• _Work to be completed_: Please retype each record exactly as it stands below.

• _Data for this exercise_:

____

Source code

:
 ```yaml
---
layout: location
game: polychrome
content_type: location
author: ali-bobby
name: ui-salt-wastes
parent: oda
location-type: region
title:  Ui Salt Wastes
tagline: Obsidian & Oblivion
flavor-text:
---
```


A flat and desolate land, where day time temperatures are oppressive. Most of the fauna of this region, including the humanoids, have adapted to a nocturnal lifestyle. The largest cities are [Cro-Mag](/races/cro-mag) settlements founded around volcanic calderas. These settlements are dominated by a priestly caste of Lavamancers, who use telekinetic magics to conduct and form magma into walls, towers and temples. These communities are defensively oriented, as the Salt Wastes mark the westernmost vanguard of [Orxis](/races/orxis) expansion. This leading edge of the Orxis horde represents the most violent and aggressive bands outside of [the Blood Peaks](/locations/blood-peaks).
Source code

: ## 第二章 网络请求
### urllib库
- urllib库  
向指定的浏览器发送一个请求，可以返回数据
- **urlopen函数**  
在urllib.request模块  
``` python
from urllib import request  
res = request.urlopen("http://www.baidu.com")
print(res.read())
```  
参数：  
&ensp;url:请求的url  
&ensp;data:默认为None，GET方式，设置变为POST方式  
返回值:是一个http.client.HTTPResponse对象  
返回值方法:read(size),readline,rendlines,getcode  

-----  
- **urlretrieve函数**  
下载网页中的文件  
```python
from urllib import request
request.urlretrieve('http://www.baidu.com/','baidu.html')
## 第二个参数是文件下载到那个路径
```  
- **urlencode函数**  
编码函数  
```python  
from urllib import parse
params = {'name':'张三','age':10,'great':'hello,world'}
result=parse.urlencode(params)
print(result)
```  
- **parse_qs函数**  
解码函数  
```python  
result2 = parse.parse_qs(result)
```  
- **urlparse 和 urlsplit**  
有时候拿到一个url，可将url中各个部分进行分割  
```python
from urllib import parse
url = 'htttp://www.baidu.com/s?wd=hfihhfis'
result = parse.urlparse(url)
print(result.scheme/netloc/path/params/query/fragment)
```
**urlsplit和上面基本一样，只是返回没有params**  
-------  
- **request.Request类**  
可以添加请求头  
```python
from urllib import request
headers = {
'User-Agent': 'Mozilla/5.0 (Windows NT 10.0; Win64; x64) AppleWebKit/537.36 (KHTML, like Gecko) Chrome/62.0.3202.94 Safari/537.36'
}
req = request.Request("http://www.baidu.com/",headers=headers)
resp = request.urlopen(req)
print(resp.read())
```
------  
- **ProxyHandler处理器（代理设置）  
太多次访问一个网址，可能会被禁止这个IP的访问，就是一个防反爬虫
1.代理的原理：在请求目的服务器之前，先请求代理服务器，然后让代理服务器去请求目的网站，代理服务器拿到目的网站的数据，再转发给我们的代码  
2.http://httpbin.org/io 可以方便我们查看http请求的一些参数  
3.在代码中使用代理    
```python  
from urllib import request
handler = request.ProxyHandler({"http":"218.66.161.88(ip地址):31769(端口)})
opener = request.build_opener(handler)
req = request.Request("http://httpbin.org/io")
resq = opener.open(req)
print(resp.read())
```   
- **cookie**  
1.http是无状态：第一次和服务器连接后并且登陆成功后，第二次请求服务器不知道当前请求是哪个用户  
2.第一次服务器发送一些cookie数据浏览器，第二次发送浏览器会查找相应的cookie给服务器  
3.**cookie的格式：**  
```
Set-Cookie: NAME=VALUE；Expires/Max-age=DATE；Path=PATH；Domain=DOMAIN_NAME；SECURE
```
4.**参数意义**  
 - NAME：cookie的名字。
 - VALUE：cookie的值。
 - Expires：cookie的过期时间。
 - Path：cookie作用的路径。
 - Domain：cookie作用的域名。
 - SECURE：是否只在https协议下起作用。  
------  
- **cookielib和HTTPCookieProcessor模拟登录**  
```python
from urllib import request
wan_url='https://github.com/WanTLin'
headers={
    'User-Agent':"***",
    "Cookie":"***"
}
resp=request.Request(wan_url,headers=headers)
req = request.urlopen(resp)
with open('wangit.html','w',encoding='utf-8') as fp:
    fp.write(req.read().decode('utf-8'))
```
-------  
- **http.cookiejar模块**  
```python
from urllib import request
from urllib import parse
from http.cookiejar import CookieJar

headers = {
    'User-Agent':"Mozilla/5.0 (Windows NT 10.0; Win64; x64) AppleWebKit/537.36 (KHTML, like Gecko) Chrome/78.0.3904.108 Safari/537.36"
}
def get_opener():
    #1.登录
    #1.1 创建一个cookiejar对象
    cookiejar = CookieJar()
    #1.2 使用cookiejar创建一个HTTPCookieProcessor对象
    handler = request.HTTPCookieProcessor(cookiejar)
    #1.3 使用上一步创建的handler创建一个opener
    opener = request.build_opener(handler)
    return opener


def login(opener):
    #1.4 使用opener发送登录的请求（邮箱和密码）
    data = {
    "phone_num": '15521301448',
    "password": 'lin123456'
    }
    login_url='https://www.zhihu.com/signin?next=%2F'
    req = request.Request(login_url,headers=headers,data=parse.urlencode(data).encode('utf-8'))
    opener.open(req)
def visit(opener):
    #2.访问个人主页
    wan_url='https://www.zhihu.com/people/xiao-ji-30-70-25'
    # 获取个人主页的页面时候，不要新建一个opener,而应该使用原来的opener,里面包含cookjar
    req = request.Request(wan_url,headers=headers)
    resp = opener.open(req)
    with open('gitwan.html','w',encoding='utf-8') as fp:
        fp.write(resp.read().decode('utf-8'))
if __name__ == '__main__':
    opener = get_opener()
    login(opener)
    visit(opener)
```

____

• _Completed task_:
Source code

:
 ```yaml
---
layout: location
game: polychrome
content_type: location
author: ali-bobby
name: ui-salt-wastes
parent: oda
location-type: region
title:  Ui Salt Wastes
tagline: Obsidian & Oblivion
flavor-text:
---
```


A flat and desolate land, where day time temperatures are oppressive. Most of the fauna of this region, including the humanoids, have adapted to a nocturnal lifestyle. The largest cities are [Cro-Mag](/races/cro-mag) settlements founded around volcanic calderas. These settlements are dominated by a priestly caste of Lavamancers, who use telekinetic magics to conduct and form magma into walls, towers and temples. These communities are defensively oriented, as the Salt Wastes mark the westernmost vanguard of [Orxis](/races/orxis) expansion. This leading edge of the Orxis horde represents the most violent and aggressive bands outside of [the Blood Peaks](/locations/blood-peaks).
Source code

: ## 第二章 网络请求
### urllib库
- urllib库  
向指定的浏览器发送一个请求，可以返回数据
- **urlopen函数**  
在urllib.request模块  
``` python
from urllib import request  
res = request.urlopen("http://www.baidu.com")
print(res.read())
```  
参数：  
&ensp;url:请求的url  
&ensp;data:默认为None，GET方式，设置变为POST方式  
返回值:是一个http.client.HTTPResponse对象  
返回值方法:read(size),readline,rendlines,getcode  

-----  
- **urlretrieve函数**  
下载网页中的文件  
```python
from urllib import request
request.urlretrieve('http://www.baidu.com/','baidu.html')
## 第二个参数是文件下载到那个路径
```  
- **urlencode函数**  
编码函数  
```python  
from urllib import parse
params = {'name':'张三','age':10,'great':'hello,world'}
result=parse.urlencode(params)
print(result)
```  
- **parse_qs函数**  
解码函数  
```python  
result2 = parse.parse_qs(result)
```  
- **urlparse 和 urlsplit**  
有时候拿到一个url，可将url中各个部分进行分割  
```python
from urllib import parse
url = 'htttp://www.baidu.com/s?wd=hfihhfis'
result = parse.urlparse(url)
print(result.scheme/netloc/path/params/query/fragment)
```
**urlsplit和上面基本一样，只是返回没有params**  
-------  
- **request.Request类**  
可以添加请求头  
```python
from urllib import request
headers = {
'User-Agent': 'Mozilla/5.0 (Windows NT 10.0; Win64; x64) AppleWebKit/537.36 (KHTML, like Gecko) Chrome/62.0.3202.94 Safari/537.36'
}
req = request.Request("http://www.baidu.com/",headers=headers)
resp = request.urlopen(req)
print(resp.read())
```
------  
- **ProxyHandler处理器（代理设置）  
太多次访问一个网址，可能会被禁止这个IP的访问，就是一个防反爬虫
1.代理的原理：在请求目的服务器之前，先请求代理服务器，然后让代理服务器去请求目的网站，代理服务器拿到目的网站的数据，再转发给我们的代码  
2.http://httpbin.org/io 可以方便我们查看http请求的一些参数  
3.在代码中使用代理    
```python  
from urllib import request
handler = request.ProxyHandler({"http":"218.66.161.88(ip地址):31769(端口)})
opener = request.build_opener(handler)
req = request.Request("http://httpbin.org/io")
resq = opener.open(req)
print(resp.read())
```   
- **cookie**  
1.http是无状态：第一次和服务器连接后并且登陆成功后，第二次请求服务器不知道当前请求是哪个用户  
2.第一次服务器发送一些cookie数据浏览器，第二次发送浏览器会查找相应的cookie给服务器  
3.**cookie的格式：**  
```
Set-Cookie: NAME=VALUE；Expires/Max-age=DATE；Path=PATH；Domain=DOMAIN_NAME；SECURE
```
4.**参数意义**  
 - NAME：cookie的名字。
 - VALUE：cookie的值。
 - Expires：cookie的过期时间。
 - Path：cookie作用的路径。
 - Domain：cookie作用的域名。
 - SECURE：是否只在https协议下起作用。  
------  
- **cookielib和HTTPCookieProcessor模拟登录**  
```python
from urllib import request
wan_url='https://github.com/WanTLin'
headers={
    'User-Agent':"***",
    "Cookie":"***"
}
resp=request.Request(wan_url,headers=headers)
req = request.urlopen(resp)
with open('wangit.html','w',encoding='utf-8') as fp:
    fp.write(req.read().decode('utf-8'))
```
-------  
- **http.cookiejar模块**  
```python
from urllib import request
from urllib import parse
from http.cookiejar import CookieJar

headers = {
    'User-Agent':"Mozilla/5.0 (Windows NT 10.0; Win64; x64) AppleWebKit/537.36 (KHTML, like Gecko) Chrome/78.0.3904.108 Safari/537.36"
}
def get_opener():
    #1.登录
    #1.1 创建一个cookiejar对象
    cookiejar = CookieJar()
    #1.2 使用cookiejar创建一个HTTPCookieProcessor对象
    handler = request.HTTPCookieProcessor(cookiejar)
    #1.3 使用上一步创建的handler创建一个opener
    opener = request.build_opener(handler)
    return opener


def login(opener):
    #1.4 使用opener发送登录的请求（邮箱和密码）
    data = {
    "phone_num": '15521301448',
    "password": 'lin123456'
    }
    login_url='https://www.zhihu.com/signin?next=%2F'
    req = request.Request(login_url,headers=headers,data=parse.urlencode(data).encode('utf-8'))
    opener.open(req)
def visit(opener):
    #2.访问个人主页
    wan_url='https://www.zhihu.com/people/xiao-ji-30-70-25'
    # 获取个人主页的页面时候，不要新建一个opener,而应该使用原来的opener,里面包含cookjar
    req = request.Request(wan_url,headers=headers)
    resp = opener.open(req)
    with open('gitwan.html','w',encoding='utf-8') as fp:
        fp.write(resp.read().decode('utf-8'))
if __name__ == '__main__':
    opener = get_opener()
    login(opener)
    visit(opener)
```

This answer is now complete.